The bill, which Assemblyman Mike Gatto (D) introduced on Monday, would require any crops grown with water that had previously been injected into rock formations to free oil and gas reserves and sold to consumers in the state to be labeled. The warning would read, “Produced using recycled or treated oil-field wastewater.”

“Consumers have a basic right to make informed decisions when it comes to the type of food that ends up on the family dinner table,” Gatto said in a press release from his office. “Labeling food that has been irrigated with potentially harmful or carcinogenic chemicals, such as those in recycled fracking water, is the right thing to do.”

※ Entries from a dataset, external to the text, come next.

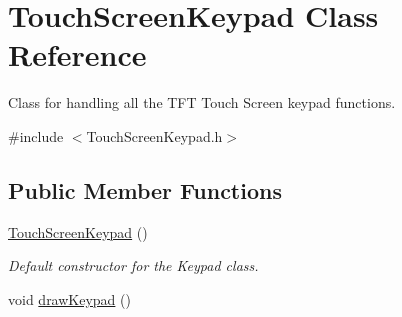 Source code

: \hypertarget{class_touch_screen_keypad}{\section{Touch\+Screen\+Keypad Class Reference}
\label{class_touch_screen_keypad}
}


Class for handling all the T\+F\+T Touch Screen keypad functions.  




{\ttfamily \#include $<$Touch\+Screen\+Keypad.\+h$>$}

\subsection*{Public Member Functions}
\begin{DoxyCompactItemize}
\item 
\hypertarget{class_touch_screen_keypad_a607f12b597d5abcf58c68fa0b872c27f}{\hyperlink{class_touch_screen_keypad_a607f12b597d5abcf58c68fa0b872c27f}{Touch\+Screen\+Keypad} ()}\label{class_touch_screen_keypad_a607f12b597d5abcf58c68fa0b872c27f}

\begin{DoxyCompactList}\small\item\em Default constructor for the Keypad class. \end{DoxyCompactList}\item 
\hypertarget{class_touch_screen_keypad_ab6f5683d6144923d22cdc1557a04e505}{void \hyperlink{class_touch_screen_keypad_ab6f5683d6144923d22cdc1557a04e505}{draw\+Keypad} ()}\label{class_touch_screen_keypad_ab6f5683d6144923d22cdc1557a04e505}


\end{DoxyCompactItemize}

Federal officials, environmentalists and the petroleum industry remain intensely divided on how safe fracking, or hydraulic fracturing, is. Debates over fracking largely revolve around whether the practice contaminates nearby groundwater, but an increase in farmers hydrating their crops with treated, previously injected water purchased from oil companies has aroused new concern. 

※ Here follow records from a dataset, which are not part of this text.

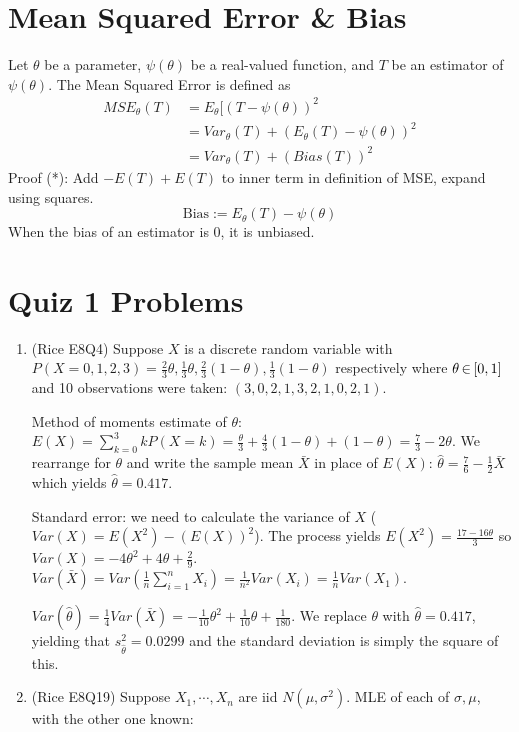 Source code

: \documentclass[letterpaper, 8pt]{extarticle}
\begin{document}
\begin{multicols*}{3}
	\section{Mean Squared Error \& Bias}
	Let $\theta$ be a parameter, $\psi(\theta)$ be a real-valued function, and $T$ be an estimator of $\psi(\theta)$. The Mean Squared Error is defined as
	\begin{align*}
		MSE_\theta(T)&=E_\theta[(T-\psi(\theta))^2\\
		&=Var_\theta(T)+(E_\theta(T)-\psi(\theta))^2 \tag{*}\\
		&=Var_\theta(T)+(Bias(T))^2
	\end{align*}
	Proof (*): Add $-E(T)+E(T)$ to inner term in definition of MSE, expand using squares.
	\[\text{Bias}:=E_\theta(T)-\psi(\theta)\]
	When the bias of an estimator is 0, it is unbiased.
	
	\section{Quiz 1 Problems}
	\begin{enumerate}[label=\alph*), wide, labelwidth=0pt, labelindent=0pt]
		\item (Rice E8Q4) Suppose $X$ is a discrete random variable with $P(X=0,1,2,3)=\frac{2}{3}\theta,\frac{1}{3}\theta,\frac{2}{3}(1-\theta),\frac{1}{3}(1-\theta)$ respectively where $\theta\,{\in}\,[0,1]$ and 10 observations were taken: $(3,0,2,1,3,2,1,0,2,1)$. 
		
		Method of moments estimate of $\theta$: $E(X)=\sum_{k=0}^3kP(X=k)=\frac{\theta}{3}+\frac{4}{3}(1-\theta)+(1-\theta)=\frac{7}{3}-2\theta$. We rearrange for $\theta$ and write the sample mean $\bar X$ in place of $E(X)$: $\hat\theta=\frac{7}{6}-\frac{1}{2}\bar X$ which yields $\hat\theta=0.417$.
		
		Standard error: we need to calculate the variance of $X$ ($Var(X)=E(X^2)-(E(X))^2$). The process yields $E(X^2)=\frac{17-16\theta}{3}$ so $Var(X)=-4\theta^2+4\theta+\frac{2}{9}$. $Var(\bar X)=Var(\frac{1}{n}\sum_{i=1}^nX_i)=\frac{1}{n^2}Var(X_i)=\frac{1}{n}Var(X_1)$. 
		
		$Var(\hat\theta)=\frac{1}{4}Var(\bar X)=-\frac{1}{10}\theta^2+\frac{1}{10}\theta+\frac{1}{180}$. We replace $\theta$ with $\hat\theta=0.417$, yielding that $s_{\hat\theta}^2=0.0299$ and the standard deviation is simply the square of this.
		
		\item (Rice E8Q19) Suppose $X_1,\cdots,X_n$ are iid $N(\mu, \sigma^2)$. MLE of each of $\sigma,\mu$, with the other one known: 
		

\end{enumerate}
\end{multicols*}
\end{document}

A report released last month by the California Council on Science and Technology did not discover strong evidence of dangerous chemicals in the recycled water — but it also found that state regulators did not have an adequate testing process and that there was “not any control in place to prevent [contamination] from happening.” 

It’s a risk Gatto believes people should be informed of. 

“No one expects their lettuce to contain heavy chemicals from fracking wastewater,” he said. “Studies show a high possibility that recycled oil-field wastewater may still contain dangerous chemicals, even after treatment.”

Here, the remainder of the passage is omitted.